--- Available data Enclosed Below ---

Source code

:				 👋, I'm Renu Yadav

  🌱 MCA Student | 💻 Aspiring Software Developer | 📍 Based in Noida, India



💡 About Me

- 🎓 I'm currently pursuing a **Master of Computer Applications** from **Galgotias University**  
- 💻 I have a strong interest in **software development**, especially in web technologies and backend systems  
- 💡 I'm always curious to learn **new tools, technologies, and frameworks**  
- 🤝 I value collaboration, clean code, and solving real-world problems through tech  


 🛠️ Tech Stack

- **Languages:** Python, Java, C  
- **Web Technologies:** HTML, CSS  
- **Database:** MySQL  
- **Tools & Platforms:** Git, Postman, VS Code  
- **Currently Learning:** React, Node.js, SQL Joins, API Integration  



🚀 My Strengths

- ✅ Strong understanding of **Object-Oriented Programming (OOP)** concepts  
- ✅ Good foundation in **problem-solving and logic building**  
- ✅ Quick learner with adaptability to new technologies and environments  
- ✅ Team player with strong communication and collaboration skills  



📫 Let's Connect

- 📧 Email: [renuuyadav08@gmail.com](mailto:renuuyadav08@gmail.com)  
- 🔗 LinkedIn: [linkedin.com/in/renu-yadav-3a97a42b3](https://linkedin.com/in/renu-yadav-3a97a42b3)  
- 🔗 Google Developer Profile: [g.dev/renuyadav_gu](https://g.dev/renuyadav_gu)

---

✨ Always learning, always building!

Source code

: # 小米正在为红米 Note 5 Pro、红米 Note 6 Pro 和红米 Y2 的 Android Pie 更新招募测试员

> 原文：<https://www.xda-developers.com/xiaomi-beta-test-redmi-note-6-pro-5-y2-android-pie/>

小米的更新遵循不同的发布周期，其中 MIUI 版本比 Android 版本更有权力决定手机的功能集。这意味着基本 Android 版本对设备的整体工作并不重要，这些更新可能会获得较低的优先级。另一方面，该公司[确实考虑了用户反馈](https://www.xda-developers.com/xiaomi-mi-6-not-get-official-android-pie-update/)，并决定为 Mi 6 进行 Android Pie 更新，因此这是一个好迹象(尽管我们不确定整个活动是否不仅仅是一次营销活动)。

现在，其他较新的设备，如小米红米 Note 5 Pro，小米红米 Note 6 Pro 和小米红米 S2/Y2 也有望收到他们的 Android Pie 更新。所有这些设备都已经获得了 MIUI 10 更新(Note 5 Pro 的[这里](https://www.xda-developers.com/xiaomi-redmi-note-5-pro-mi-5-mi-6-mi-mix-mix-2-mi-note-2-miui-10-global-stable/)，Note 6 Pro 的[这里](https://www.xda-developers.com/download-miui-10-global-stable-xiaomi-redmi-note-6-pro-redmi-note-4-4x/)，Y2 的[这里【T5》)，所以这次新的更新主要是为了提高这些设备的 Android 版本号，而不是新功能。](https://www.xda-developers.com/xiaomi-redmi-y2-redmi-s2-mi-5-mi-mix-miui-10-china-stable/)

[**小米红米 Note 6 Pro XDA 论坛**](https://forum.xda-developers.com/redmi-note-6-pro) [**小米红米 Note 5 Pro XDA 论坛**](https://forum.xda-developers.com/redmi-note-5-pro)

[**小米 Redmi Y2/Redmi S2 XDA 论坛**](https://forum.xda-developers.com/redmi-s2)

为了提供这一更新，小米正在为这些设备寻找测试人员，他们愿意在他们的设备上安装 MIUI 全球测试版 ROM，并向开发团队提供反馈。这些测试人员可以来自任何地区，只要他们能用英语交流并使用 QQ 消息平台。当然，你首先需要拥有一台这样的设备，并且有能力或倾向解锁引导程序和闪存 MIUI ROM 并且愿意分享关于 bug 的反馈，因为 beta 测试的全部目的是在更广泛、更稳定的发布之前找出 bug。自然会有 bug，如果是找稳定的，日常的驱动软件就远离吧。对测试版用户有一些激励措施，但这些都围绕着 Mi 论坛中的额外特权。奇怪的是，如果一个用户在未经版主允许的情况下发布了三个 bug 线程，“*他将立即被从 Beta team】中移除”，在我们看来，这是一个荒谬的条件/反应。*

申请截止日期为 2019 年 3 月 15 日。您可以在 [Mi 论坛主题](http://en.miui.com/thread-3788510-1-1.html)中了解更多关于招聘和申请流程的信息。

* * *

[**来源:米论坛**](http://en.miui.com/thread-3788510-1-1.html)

--- End of Enclosed Available data ---

◆ The problem ◆
Retype the data in full, and keep every line identical to the original.

◆ Written response ◆
Source code

:				 👋, I'm Renu Yadav

  🌱 MCA Student | 💻 Aspiring Software Developer | 📍 Based in Noida, India



💡 About Me

- 🎓 I'm currently pursuing a **Master of Computer Applications** from **Galgotias University**  
- 💻 I have a strong interest in **software development**, especially in web technologies and backend systems  
- 💡 I'm always curious to learn **new tools, technologies, and frameworks**  
- 🤝 I value collaboration, clean code, and solving real-world problems through tech  


 🛠️ Tech Stack

- **Languages:** Python, Java, C  
- **Web Technologies:** HTML, CSS  
- **Database:** MySQL  
- **Tools & Platforms:** Git, Postman, VS Code  
- **Currently Learning:** React, Node.js, SQL Joins, API Integration  



🚀 My Strengths

- ✅ Strong understanding of **Object-Oriented Programming (OOP)** concepts  
- ✅ Good foundation in **problem-solving and logic building**  
- ✅ Quick learner with adaptability to new technologies and environments  
- ✅ Team player with strong communication and collaboration skills  



📫 Let's Connect

- 📧 Email: [renuuyadav08@gmail.com](mailto:renuuyadav08@gmail.com)  
- 🔗 LinkedIn: [linkedin.com/in/renu-yadav-3a97a42b3](https://linkedin.com/in/renu-yadav-3a97a42b3)  
- 🔗 Google Developer Profile: [g.dev/renuyadav_gu](https://g.dev/renuyadav_gu)

---

✨ Always learning, always building!

Source code

: # 小米正在为红米 Note 5 Pro、红米 Note 6 Pro 和红米 Y2 的 Android Pie 更新招募测试员

> 原文：<https://www.xda-developers.com/xiaomi-beta-test-redmi-note-6-pro-5-y2-android-pie/>

小米的更新遵循不同的发布周期，其中 MIUI 版本比 Android 版本更有权力决定手机的功能集。这意味着基本 Android 版本对设备的整体工作并不重要，这些更新可能会获得较低的优先级。另一方面，该公司[确实考虑了用户反馈](https://www.xda-developers.com/xiaomi-mi-6-not-get-official-android-pie-update/)，并决定为 Mi 6 进行 Android Pie 更新，因此这是一个好迹象(尽管我们不确定整个活动是否不仅仅是一次营销活动)。

现在，其他较新的设备，如小米红米 Note 5 Pro，小米红米 Note 6 Pro 和小米红米 S2/Y2 也有望收到他们的 Android Pie 更新。所有这些设备都已经获得了 MIUI 10 更新(Note 5 Pro 的[这里](https://www.xda-developers.com/xiaomi-redmi-note-5-pro-mi-5-mi-6-mi-mix-mix-2-mi-note-2-miui-10-global-stable/)，Note 6 Pro 的[这里](https://www.xda-developers.com/download-miui-10-global-stable-xiaomi-redmi-note-6-pro-redmi-note-4-4x/)，Y2 的[这里【T5》)，所以这次新的更新主要是为了提高这些设备的 Android 版本号，而不是新功能。](https://www.xda-developers.com/xiaomi-redmi-y2-redmi-s2-mi-5-mi-mix-miui-10-china-stable/)

[**小米红米 Note 6 Pro XDA 论坛**](https://forum.xda-developers.com/redmi-note-6-pro) [**小米红米 Note 5 Pro XDA 论坛**](https://forum.xda-developers.com/redmi-note-5-pro)

[**小米 Redmi Y2/Redmi S2 XDA 论坛**](https://forum.xda-developers.com/redmi-s2)

为了提供这一更新，小米正在为这些设备寻找测试人员，他们愿意在他们的设备上安装 MIUI 全球测试版 ROM，并向开发团队提供反馈。这些测试人员可以来自任何地区，只要他们能用英语交流并使用 QQ 消息平台。当然，你首先需要拥有一台这样的设备，并且有能力或倾向解锁引导程序和闪存 MIUI ROM 并且愿意分享关于 bug 的反馈，因为 beta 测试的全部目的是在更广泛、更稳定的发布之前找出 bug。自然会有 bug，如果是找稳定的，日常的驱动软件就远离吧。对测试版用户有一些激励措施，但这些都围绕着 Mi 论坛中的额外特权。奇怪的是，如果一个用户在未经版主允许的情况下发布了三个 bug 线程，“*他将立即被从 Beta team】中移除”，在我们看来，这是一个荒谬的条件/反应。*

申请截止日期为 2019 年 3 月 15 日。您可以在 [Mi 论坛主题](http://en.miui.com/thread-3788510-1-1.html)中了解更多关于招聘和申请流程的信息。

* * *

[**来源:米论坛**](http://en.miui.com/thread-3788510-1-1.html)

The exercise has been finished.